- [What the exercise asks] Once you have read the entries, please say how many lines hold the string "못했습니다", giving the number only.

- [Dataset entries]
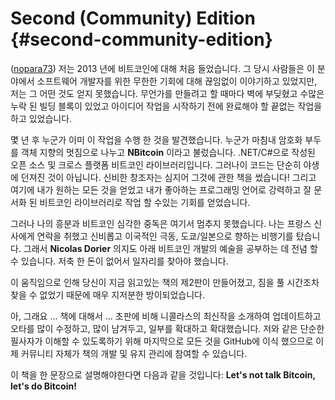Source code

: # Second (Community) Edition {#second-community-edition}

([nopara73](https://github.com/nopara73)) 저는 2013 년에 비트코인에 대해 처음 들었습니다. 그 당시 사람들은 이 분야에서 소프트웨어 개발자를 위한 무한한 기회에 대해 끊임없이 이야기하고 있었지만, 저는 그 어떤 것도 얻지 못했습니다. 무언가를 만들려고 할 때마다 벽에 부딪혔고 수많은 누락 된 빌딩 블록이 있었고 아이디어 작업을 시작하기 전에 완료해야 할 끝없는 작업을 하고 있었습니다.

몇 년 후 누군가 이미 이 작업을 수행 한 것을 발견했습니다. 누군가 마침내 암호화 부두를 객체 지향의 멋짐으로 나누고 **NBitcoin** 이라고 불렀습니다. .NET/C#으로 작성된 오픈 소스 및 크로스 플랫폼 비트코인 라이브러리입니다. 그러나이 코드는 단순히 야생에 던져진 것이 아닙니다. 신비한 창조자는 심지어 그것에 관한 책을 썼습니다! 그리고 여기에 내가 원하는 모든 것을 얻었고 내가 좋아하는 프로그래밍 언어로 강력하고 잘 문서화 된 비트코인 라이브러리로 작업 할 수있는 기회를 얻었습니다.

그러나 나의 흥분과 비트코인 심각한 중독은 여기서 멈추지 못했습니다. 나는 프랑스 신사에게 연락을 취했고 신비롭고 이국적인 극동, 도쿄/일본으로 향하는 비행기를 탔습니다. 그래서 **Nicolas Dorier** 의지도 아래 비트코인 개발의 예술을 공부하는 데 전념 할 수 있습니다. 저축 한 돈이 없어서 일자리를 찾아야 했습니다.

이 움직임으로 인해 당신이 지금 읽고있는 책의 제2판이 만들어졌고, 짐을 풀 시간조차 찾을 수 없었기 때문에 매우 지저분한 방이되었습니다.

아, 그래요 ... 책에 대해서 ... 초판에 비해 니콜라스의 최신작을 소개하여 업데이트하고 오타를 많이 수정하고, 많이 남겨두고, 일부를 확대하고 확대했습니다. 저와 같은 단순한 필사자가 이해할 수 있도록하기 위해 마지막으로 모든 것을 GitHub에 이식 했으므로 이제 커뮤니티 자체가 책의 개발 및 유지 관리에 참여할 수 있습니다.

이 책을 한 문장으로 설명해야한다면 다음과 같을 것입니다: **Let's not talk Bitcoin, let's do Bitcoin!**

- [Answer box] 2